PROBLEM TO SOLVE:
Write out, word for word, every line in the data below from the one containing "The repo is" to the one containing "Clone do Nubank", both of them included.
:: INPUT FOR THIS TASK ::
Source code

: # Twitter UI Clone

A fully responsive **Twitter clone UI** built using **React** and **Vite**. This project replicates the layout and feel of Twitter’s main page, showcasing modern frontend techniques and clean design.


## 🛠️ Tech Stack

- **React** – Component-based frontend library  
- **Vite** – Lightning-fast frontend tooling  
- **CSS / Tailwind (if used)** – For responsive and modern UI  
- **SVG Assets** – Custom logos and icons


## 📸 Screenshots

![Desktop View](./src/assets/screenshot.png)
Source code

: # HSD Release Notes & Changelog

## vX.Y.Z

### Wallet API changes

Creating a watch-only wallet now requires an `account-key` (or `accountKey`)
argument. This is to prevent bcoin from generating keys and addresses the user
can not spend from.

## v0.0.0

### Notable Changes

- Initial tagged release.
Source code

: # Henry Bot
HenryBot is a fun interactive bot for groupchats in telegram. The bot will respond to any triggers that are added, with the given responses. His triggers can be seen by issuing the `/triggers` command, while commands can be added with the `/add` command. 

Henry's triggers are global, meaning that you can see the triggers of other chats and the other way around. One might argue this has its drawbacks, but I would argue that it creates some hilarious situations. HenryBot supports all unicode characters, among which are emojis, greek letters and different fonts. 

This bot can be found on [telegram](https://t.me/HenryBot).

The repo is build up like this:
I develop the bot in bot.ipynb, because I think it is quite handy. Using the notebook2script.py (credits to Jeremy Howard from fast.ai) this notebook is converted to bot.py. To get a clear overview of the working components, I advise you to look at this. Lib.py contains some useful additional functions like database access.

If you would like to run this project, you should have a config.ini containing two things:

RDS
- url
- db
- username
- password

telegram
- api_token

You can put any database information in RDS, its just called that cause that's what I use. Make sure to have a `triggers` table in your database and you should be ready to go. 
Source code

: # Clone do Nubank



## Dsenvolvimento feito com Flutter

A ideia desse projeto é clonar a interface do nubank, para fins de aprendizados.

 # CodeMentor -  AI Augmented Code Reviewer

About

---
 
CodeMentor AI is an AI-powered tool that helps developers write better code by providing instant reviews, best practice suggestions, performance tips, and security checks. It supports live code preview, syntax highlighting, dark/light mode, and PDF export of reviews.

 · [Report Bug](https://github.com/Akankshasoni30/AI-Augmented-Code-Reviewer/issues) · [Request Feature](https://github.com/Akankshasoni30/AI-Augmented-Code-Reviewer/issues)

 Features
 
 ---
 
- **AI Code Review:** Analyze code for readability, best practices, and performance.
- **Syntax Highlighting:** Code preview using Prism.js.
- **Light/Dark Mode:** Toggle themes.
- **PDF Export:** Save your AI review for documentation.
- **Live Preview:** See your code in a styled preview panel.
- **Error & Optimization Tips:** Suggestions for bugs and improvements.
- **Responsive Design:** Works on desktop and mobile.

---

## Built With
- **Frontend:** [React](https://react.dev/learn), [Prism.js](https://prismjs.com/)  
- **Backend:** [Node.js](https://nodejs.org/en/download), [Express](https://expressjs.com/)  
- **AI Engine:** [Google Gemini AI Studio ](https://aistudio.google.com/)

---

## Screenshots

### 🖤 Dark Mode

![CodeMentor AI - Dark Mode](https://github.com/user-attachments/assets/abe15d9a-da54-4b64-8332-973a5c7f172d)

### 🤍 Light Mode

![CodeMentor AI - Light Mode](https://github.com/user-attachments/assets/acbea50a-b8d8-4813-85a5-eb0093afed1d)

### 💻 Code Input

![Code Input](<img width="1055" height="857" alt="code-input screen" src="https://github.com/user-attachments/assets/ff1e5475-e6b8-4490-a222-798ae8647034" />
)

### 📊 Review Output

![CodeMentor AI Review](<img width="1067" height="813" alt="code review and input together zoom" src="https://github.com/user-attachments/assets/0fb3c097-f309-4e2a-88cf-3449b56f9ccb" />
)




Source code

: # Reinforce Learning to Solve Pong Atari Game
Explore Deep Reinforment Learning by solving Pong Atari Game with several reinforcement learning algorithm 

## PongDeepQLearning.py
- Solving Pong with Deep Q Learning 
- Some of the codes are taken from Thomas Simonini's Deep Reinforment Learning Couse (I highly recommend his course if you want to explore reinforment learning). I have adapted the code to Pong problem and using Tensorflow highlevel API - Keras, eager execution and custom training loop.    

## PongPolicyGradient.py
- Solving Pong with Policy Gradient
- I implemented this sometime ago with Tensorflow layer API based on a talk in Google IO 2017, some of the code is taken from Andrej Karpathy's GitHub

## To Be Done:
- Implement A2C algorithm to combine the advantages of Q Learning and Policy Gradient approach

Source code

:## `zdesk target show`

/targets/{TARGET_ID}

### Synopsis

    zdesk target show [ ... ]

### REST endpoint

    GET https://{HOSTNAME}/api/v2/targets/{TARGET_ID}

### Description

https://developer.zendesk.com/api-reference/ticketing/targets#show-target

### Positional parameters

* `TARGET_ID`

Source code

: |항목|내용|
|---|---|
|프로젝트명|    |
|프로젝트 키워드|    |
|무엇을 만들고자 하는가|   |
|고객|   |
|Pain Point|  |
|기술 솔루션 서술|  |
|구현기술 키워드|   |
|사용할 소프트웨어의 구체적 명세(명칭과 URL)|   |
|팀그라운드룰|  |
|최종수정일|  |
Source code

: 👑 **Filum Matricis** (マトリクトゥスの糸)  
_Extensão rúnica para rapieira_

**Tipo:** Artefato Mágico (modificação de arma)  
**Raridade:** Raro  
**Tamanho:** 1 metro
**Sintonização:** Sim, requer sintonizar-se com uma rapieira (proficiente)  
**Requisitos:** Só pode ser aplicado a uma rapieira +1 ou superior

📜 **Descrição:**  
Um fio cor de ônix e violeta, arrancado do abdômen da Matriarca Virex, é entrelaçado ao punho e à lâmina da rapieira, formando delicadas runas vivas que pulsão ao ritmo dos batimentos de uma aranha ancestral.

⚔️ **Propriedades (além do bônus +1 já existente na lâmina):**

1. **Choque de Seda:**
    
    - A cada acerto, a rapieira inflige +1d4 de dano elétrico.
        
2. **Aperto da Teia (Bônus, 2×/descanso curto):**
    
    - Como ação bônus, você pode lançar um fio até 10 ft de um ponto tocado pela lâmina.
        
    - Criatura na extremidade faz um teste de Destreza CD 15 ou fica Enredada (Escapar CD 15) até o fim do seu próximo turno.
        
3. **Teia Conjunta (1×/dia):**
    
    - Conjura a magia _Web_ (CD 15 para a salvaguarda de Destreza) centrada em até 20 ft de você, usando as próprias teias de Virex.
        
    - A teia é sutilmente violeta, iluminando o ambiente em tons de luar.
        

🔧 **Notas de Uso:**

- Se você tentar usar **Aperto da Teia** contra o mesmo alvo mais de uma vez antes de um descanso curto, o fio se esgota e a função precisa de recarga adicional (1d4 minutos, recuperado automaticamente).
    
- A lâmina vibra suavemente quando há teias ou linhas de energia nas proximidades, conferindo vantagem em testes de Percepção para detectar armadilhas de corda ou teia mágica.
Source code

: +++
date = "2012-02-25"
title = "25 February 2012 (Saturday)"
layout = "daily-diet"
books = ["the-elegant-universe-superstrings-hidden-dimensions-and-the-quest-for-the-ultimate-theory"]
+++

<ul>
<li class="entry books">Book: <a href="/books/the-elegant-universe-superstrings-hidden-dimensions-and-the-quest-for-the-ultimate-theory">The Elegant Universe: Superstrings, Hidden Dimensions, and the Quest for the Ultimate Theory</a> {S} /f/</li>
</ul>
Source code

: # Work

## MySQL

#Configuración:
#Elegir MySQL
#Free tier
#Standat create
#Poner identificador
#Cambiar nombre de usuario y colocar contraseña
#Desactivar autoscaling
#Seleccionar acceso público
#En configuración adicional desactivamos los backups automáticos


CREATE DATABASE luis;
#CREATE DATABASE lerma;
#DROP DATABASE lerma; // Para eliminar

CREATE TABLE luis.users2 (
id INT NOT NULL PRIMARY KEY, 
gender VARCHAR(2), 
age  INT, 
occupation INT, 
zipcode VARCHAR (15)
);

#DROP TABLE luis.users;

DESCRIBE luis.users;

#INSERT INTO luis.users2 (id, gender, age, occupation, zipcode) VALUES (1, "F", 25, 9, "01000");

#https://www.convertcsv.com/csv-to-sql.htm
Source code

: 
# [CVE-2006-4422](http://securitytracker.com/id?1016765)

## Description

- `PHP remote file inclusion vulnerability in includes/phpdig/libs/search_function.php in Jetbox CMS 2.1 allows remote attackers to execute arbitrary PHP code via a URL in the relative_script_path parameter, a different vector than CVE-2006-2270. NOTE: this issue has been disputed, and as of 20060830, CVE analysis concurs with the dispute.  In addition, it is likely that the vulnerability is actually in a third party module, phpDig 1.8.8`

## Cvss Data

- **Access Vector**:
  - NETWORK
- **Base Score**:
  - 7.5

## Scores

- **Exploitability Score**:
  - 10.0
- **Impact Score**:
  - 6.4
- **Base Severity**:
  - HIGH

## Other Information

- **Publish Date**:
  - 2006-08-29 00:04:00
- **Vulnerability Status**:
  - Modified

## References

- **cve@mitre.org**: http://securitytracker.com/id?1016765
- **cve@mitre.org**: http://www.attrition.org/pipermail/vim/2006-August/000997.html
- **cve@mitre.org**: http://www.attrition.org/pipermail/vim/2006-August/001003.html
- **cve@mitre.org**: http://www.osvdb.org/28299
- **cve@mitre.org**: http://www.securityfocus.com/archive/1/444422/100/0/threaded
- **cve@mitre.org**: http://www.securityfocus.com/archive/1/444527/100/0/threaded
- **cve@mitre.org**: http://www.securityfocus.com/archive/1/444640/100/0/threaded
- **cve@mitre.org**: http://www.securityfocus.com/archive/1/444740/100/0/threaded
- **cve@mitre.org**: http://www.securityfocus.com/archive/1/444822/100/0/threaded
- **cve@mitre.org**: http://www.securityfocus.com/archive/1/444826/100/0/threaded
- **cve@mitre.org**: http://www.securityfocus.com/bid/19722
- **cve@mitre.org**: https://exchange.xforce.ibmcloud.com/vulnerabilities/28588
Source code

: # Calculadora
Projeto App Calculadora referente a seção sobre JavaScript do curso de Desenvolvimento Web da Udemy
:::
TASK RESPONSE:
The repo is build up like this:
I develop the bot in bot.ipynb, because I think it is quite handy. Using the notebook2script.py (credits to Jeremy Howard from fast.ai) this notebook is converted to bot.py. To get a clear overview of the working components, I advise you to look at this. Lib.py contains some useful additional functions like database access.

If you would like to run this project, you should have a config.ini containing two things:

RDS
- url
- db
- username
- password

telegram
- api_token

You can put any database information in RDS, its just called that cause that's what I use. Make sure to have a `triggers` table in your database and you should be ready to go. 
Source code

: # Clone do Nubank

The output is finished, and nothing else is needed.